Nice job on the box. I like the use of the different contrasting woods. I plan on doing something similar but have been thinking of using maple on the sides with through dovetail joints so there is more of a contrast to the dovetail joint or I guess the box joint to if you choose either one I think it may look ok.

Thanks for sharing I will definetly be doing something similar.


----------



## vikingcraftsman (Mar 31, 2006)

Dan check out the site I posted you will get a lot of ideas.


----------



## vikingcraftsman (Mar 31, 2006)

Thanks Glenmore, will be making a couple more with different woods.


----------



## vikingcraftsman (Mar 31, 2006)

Mike I never thought to add up the price of tools I used. The planer to smooth out the lid after glue up. The table saw to cut pieces to size. Two routers plus a table. Two sanders.The dove tail jeg.


----------



## vikingcraftsman (Mar 31, 2006)

Thanks Dennis


----------



## vikingcraftsman (Mar 31, 2006)

Glad you liked it Rick.


----------



## CanuckGal (Nov 26, 2008)

Nice work John! You have got box making down to a science  Thanks for the book list also! I'm going to pick up a couple of those titles next time I am in town.


----------



## BigJimAK (Mar 13, 2009)

This fall my son and I made my wife a ~$4k cutting board. I'm sure glad that Uni, router, lift and fence are now amortized! 

I strive to write off each tool doing the first project for my bride.
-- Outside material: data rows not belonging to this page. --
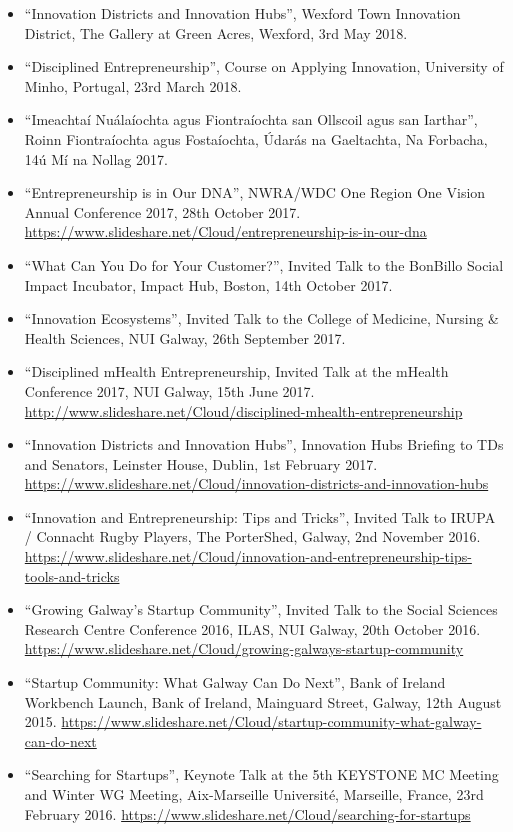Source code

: \documentclass[10pt,a4paper]{res} %
\begin{document}
\begin{resume}
\begin{itemize}
\item ``Innovation Districts and Innovation Hubs'', Wexford Town Innovation District, The Gallery at Green Acres, Wexford, 3rd May 2018.
\item ``Disciplined Entrepreneurship'', Course on Applying Innovation, University of Minho, Portugal, 23rd March 2018.
\item ``Imeachta\'{i} Nu\'{a}la\'{i}ochta agus Fiontra\'{i}ochta san Ollscoil agus san Iarthar'', Roinn Fiontra\'{i}ochta agus Fosta\'{i}ochta, \'{U}dar\'{a}s na Gaeltachta, Na Forbacha, 14\'{u} M\'{i} na Nollag 2017.
\item ``Entrepreneurship is in Our DNA'', NWRA/WDC One Region One Vision Annual Conference 2017, 28th October 2017. \url{https://www.slideshare.net/Cloud/entrepreneurship-is-in-our-dna}
\item ``What Can You Do for Your Customer?'', Invited Talk to the BonBillo Social Impact Incubator, Impact Hub, Boston, 14th October 2017.
\item ``Innovation Ecosystems'', Invited Talk to the College of Medicine, Nursing \& Health Sciences, NUI Galway, 26th September 2017.
\item ``Disciplined mHealth Entrepreneurship, Invited Talk at the mHealth Conference 2017, NUI Galway, 15th June 2017. \url{http://www.slideshare.net/Cloud/disciplined-mhealth-entrepreneurship}
\item ``Innovation Districts and Innovation Hubs'', Innovation Hubs Briefing to TDs and Senators, Leinster House, Dublin, 1st February 2017. \url{https://www.slideshare.net/Cloud/innovation-districts-and-innovation-hubs}
\item ``Innovation and Entrepreneurship: Tips and Tricks'', Invited Talk to IRUPA / Connacht Rugby Players, The PorterShed, Galway, 2nd November 2016. \url{https://www.slideshare.net/Cloud/innovation-and-entrepreneurship-tips-tools-and-tricks}
\item ``Growing Galway's Startup Community'', Invited Talk to the Social Sciences Research Centre Conference 2016, ILAS, NUI Galway, 20th October 2016. \url{https://www.slideshare.net/Cloud/growing-galways-startup-community}
\item ``Startup Community: What Galway Can Do Next'', Bank of Ireland Workbench Launch, Bank of Ireland, Mainguard Street, Galway, 12th August 2015. \url{https://www.slideshare.net/Cloud/startup-community-what-galway-can-do-next}
\item ``Searching for Startups'', Keynote Talk at the 5th KEYSTONE MC Meeting and Winter WG Meeting, Aix-Marseille Universit\'{e}, Marseille, France, 23rd February 2016. \url{https://www.slideshare.net/Cloud/searching-for-startups}

\end{itemize}
\end{resume}
\end{document}
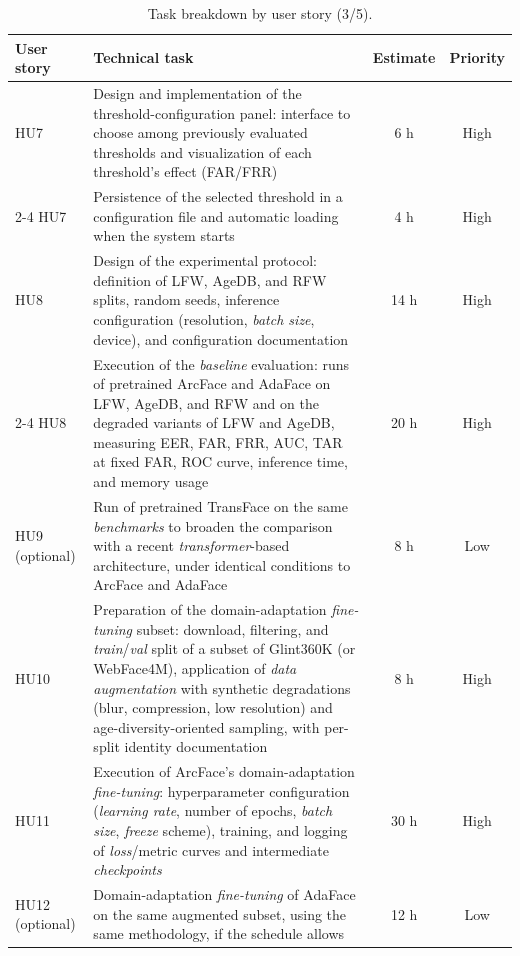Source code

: \documentclass[
  11pt, %
]{charter}
\begin{document}
\begin{table}[htpb]
  \centering
  \small
  \renewcommand{\arraystretch}{0.9}
  \caption{Task breakdown by user story (3/5).}
  \begin{tabularx}{\linewidth}{@{}|X|X|c|c|@{}}
    \hline
    \rowcolor[HTML]{C0C0C0}
    User story & Technical task & Estimate & Priority \\ \hline

    HU7 & Design and implementation of the threshold-configuration panel: interface to choose among previously evaluated thresholds and visualization of each threshold's effect (FAR/FRR) & 6 h & High \\ \cline{2-4}
    HU7 & Persistence of the selected threshold in a configuration file and automatic loading when the system starts & 4 h & High \\ \hline

    HU8 & Design of the experimental protocol: definition of LFW, AgeDB, and RFW splits, random seeds, inference configuration (resolution, \textit{batch size}, device), and configuration documentation & 14 h & High \\ \cline{2-4}
    HU8 & Execution of the \textit{baseline} evaluation: runs of pretrained ArcFace and AdaFace on LFW, AgeDB, and RFW and on the degraded variants of LFW and AgeDB, measuring EER, FAR, FRR, AUC, TAR at fixed FAR, ROC curve, inference time, and memory usage & 20 h & High \\ \hline

    HU9 (optional) & Run of pretrained TransFace on the same \textit{benchmarks} to broaden the comparison with a recent \textit{transformer}-based architecture, under identical conditions to ArcFace and AdaFace & 8 h & Low \\ \hline

    HU10 & Preparation of the domain-adaptation \textit{fine-tuning} subset: download, filtering, and \textit{train}/\textit{val} split of a subset of Glint360K (or WebFace4M), application of \textit{data augmentation} with synthetic degradations (blur, compression, low resolution) and age-diversity-oriented sampling, with per-split identity documentation & 8 h & High \\ \hline

    HU11 & Execution of ArcFace's domain-adaptation \textit{fine-tuning}: hyperparameter configuration (\textit{learning rate}, number of epochs, \textit{batch size}, \textit{freeze} scheme), training, and logging of \textit{loss}/metric curves and intermediate \textit{checkpoints} & 30 h & High \\ \hline

    HU12 (optional) & Domain-adaptation \textit{fine-tuning} of AdaFace on the same augmented subset, using the same methodology, if the schedule allows & 12 h & Low \\ \hline

  \end{tabularx}
\end{table}
\end{document}
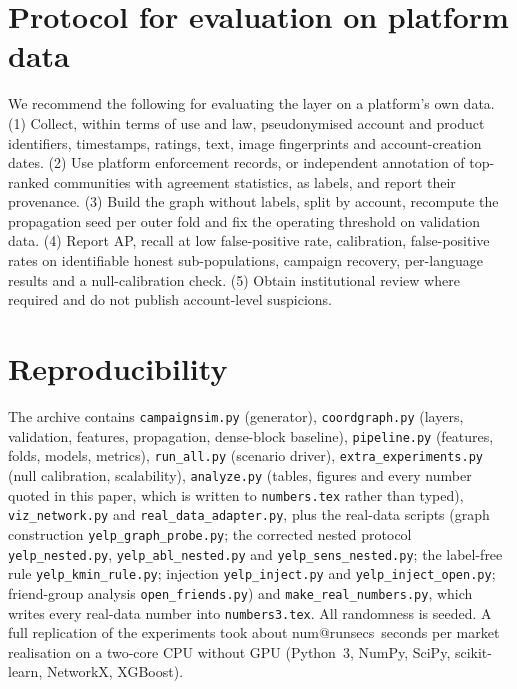 \documentclass[pdflatex,sn-basic]{sn-jnl}
\makeatletter
\theoremstyle{thmstyleone}
\theoremstyle{thmstylethree}
\newcommand{\num}[1]{\csname num@#1\endcsname}
\makeatother
\begin{document}
\begin{appendices}

\section{Protocol for evaluation on platform data}\label{app:real}
We recommend the following for evaluating the layer on a platform's own data. (1) Collect, within terms of use and law, pseudonymised account and product identifiers, timestamps, ratings, text, image fingerprints and account-creation dates. (2) Use platform enforcement records, or independent annotation of top-ranked communities with agreement statistics, as labels, and report their provenance. (3) Build the graph without labels, split by account, recompute the propagation seed per outer fold and fix the operating threshold on validation data. (4) Report AP, recall at low false-positive rate, calibration, false-positive rates on identifiable honest sub-populations, campaign recovery, per-language results and a null-calibration check. (5) Obtain institutional review where required and do not publish account-level suspicions.

\section{Reproducibility}\label{app:repro}
The archive contains \texttt{campaignsim.py} (generator), \texttt{coordgraph.py} (layers, validation, features, propagation, dense-block baseline), \texttt{pipeline.py} (features, folds, models, metrics), \texttt{run\_all.py} (scenario driver), \texttt{extra\_experiments.py} (null calibration, scalability), \texttt{analyze.py} (tables, figures and every number quoted in this paper, which is written to \texttt{numbers.tex} rather than typed), \texttt{viz\_network.py} and \texttt{real\_data\_adapter.py}, plus the real-data scripts (graph construction \texttt{yelp\_graph\_probe.py}; the corrected nested protocol \texttt{yelp\_nested.py}, \texttt{yelp\_abl\_nested.py} and \texttt{yelp\_sens\_nested.py}; the label-free rule \texttt{yelp\_kmin\_rule.py}; injection \texttt{yelp\_inject.py} and \texttt{yelp\_inject\_open.py}; friend-group analysis \texttt{open\_friends.py}) and \texttt{make\_real\_numbers.py}, which writes every real-data number into \texttt{numbers3.tex}. All randomness is seeded. A full replication of the experiments took about \num{runsecs}~seconds per market realisation on a two-core CPU without GPU (Python~3, NumPy, SciPy, scikit-learn, NetworkX, XGBoost).

\end{appendices}


\end{document}
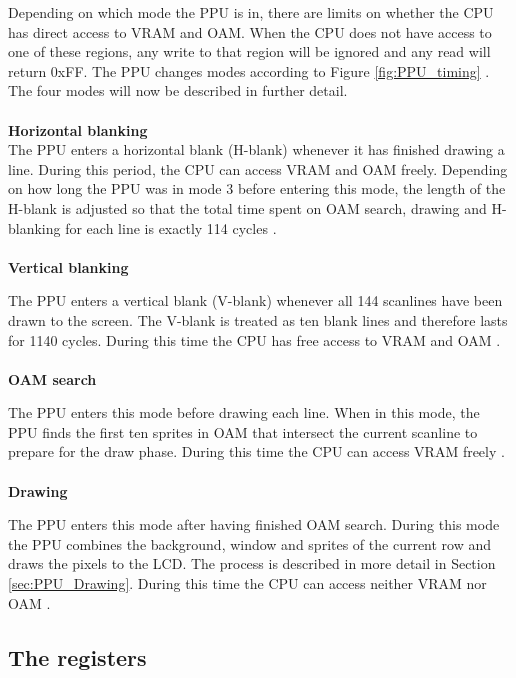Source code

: Depending on which mode the PPU is in, there are limits on whether the CPU has direct access to VRAM and OAM. When the CPU does not have access to one of these regions, any write to that region will be ignored and any read will return 0xFF. The PPU changes modes according to Figure \ref{fig:PPU_timing} \cite{pandocsVideo}. The four modes will now be described in further detail.\\
\\
\textbf{Horizontal blanking}
\\
The PPU enters a horizontal blank (H-blank) whenever it has finished drawing a line. During this period, the CPU can access VRAM and OAM freely. Depending on how long the PPU was in mode 3 before entering this mode, the length of the H-blank is adjusted so that the total time spent on OAM search, drawing and H-blanking for each line is exactly 114 cycles \cite{pandocsVideo}.\\
\\
\textbf{Vertical blanking}

The PPU enters a vertical blank (V-blank) whenever all 144 scanlines have been drawn to the screen. The V-blank is treated as ten blank lines and therefore lasts for 1140 cycles. During this time the CPU has free access to VRAM and OAM \cite{pandocsVideo}.\\
\\
\textbf{OAM search}

The PPU enters this mode before drawing each line. When in this mode, the PPU finds the first ten sprites in OAM that intersect the current scanline to prepare for the draw phase. During this time the CPU can access VRAM freely \cite{pandocsVideo}. \\
\\
\textbf{Drawing}

The PPU enters this mode after having finished OAM search. During this mode the PPU combines the background, window and sprites of the current row and draws the pixels to the LCD. The process is described in more detail in Section \ref{sec:PPU_Drawing}. During this time the CPU can access neither VRAM nor OAM \cite{pandocsVideo}. 

\subsection{The registers}
\label{sec:PPU_Registers}

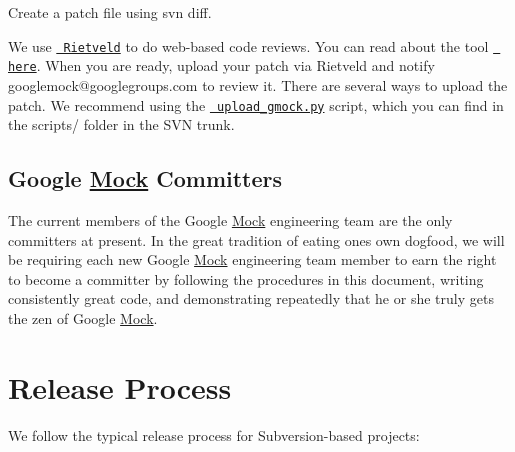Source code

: \begin{DoxyEnumerate}
\item Create a patch file using {\ttfamily svn diff}.
\end{DoxyEnumerate}
\begin{DoxyEnumerate}
\item We use \href{http://codereview.appspot.com/}\texttt{ Rietveld} to do web-\/based code reviews. You can read about the tool \href{https://github.com/rietveld-codereview/rietveld/wiki}\texttt{ here}. When you are ready, upload your patch via Rietveld and notify {\ttfamily googlemock@googlegroups.\+com} to review it. There are several ways to upload the patch. We recommend using the \href{../scripts/upload_gmock.py}\texttt{ upload\+\_\+gmock.\+py} script, which you can find in the {\ttfamily scripts/} folder in the S\+VN trunk.
\end{DoxyEnumerate}

\subsection*{Google \mbox{\hyperlink{class_mock}{Mock}} Committers}

The current members of the Google \mbox{\hyperlink{class_mock}{Mock}} engineering team are the only committers at present. In the great tradition of eating one\textquotesingle{}s own dogfood, we will be requiring each new Google \mbox{\hyperlink{class_mock}{Mock}} engineering team member to earn the right to become a committer by following the procedures in this document, writing consistently great code, and demonstrating repeatedly that he or she truly gets the zen of Google \mbox{\hyperlink{class_mock}{Mock}}.

\section*{Release Process}

We follow the typical release process for Subversion-\/based projects\+:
That way *she* has all of the expensive stuff!


----------



## xplorx4 (Dec 1, 2008)

Good job John!! One of these days I will get around to making my first box!


----------



## vikingcraftsman (Mar 31, 2006)

Deb glad you like the box. I use box making to keep up the skills. You have to be dead acurate with some thing this small. Even little problems show up huge. Timothy Lydgate Boxes Check out this site these boxes are great. I have made a few over the years.


----------



## vikingcraftsman (Mar 31, 2006)

Ok Jim I can see I am taking to long to pay off the tools. Each project I do I devide the cost for the tools away from the number of projects done. After a couple of years the tools make a profet in my mind not in my wallet.


----------



## vikingcraftsman (Mar 31, 2006)

Jerry don't wait till some one else makes the big box for you. Remember each day is a gift.


----------



## kartracer63 (Jan 19, 2009)

Very nice box John... it's priceless.


----------



## CanuckGal (Nov 26, 2008)

John it appears Timothy Lydgate and I have something in common, making single boxes out of several kinds of wood. The spouse's tool chest is going to get a black locust treatment on the lid somewhere. That will make walnut, spalted maple, black locust, zebra wood and of course MDF and fir ply, but I'm not counting those


----------



## vikingcraftsman (Mar 31, 2006)

Deb I hope we are going to see pictures of this lid.


----------



## vikingcraftsman (Mar 31, 2006)

Thanks Eric Just think what a nice long boat I could build if I could afford the wood. They don't allow piliging around here.


----------



## kartracer63 (Jan 19, 2009)

You could always try plundering


----------



## PlayasTeo (Nov 14, 2009)

Very nice box John ,is the top laminated? or one piece wood...I like the contrasting effect 
Teo


----------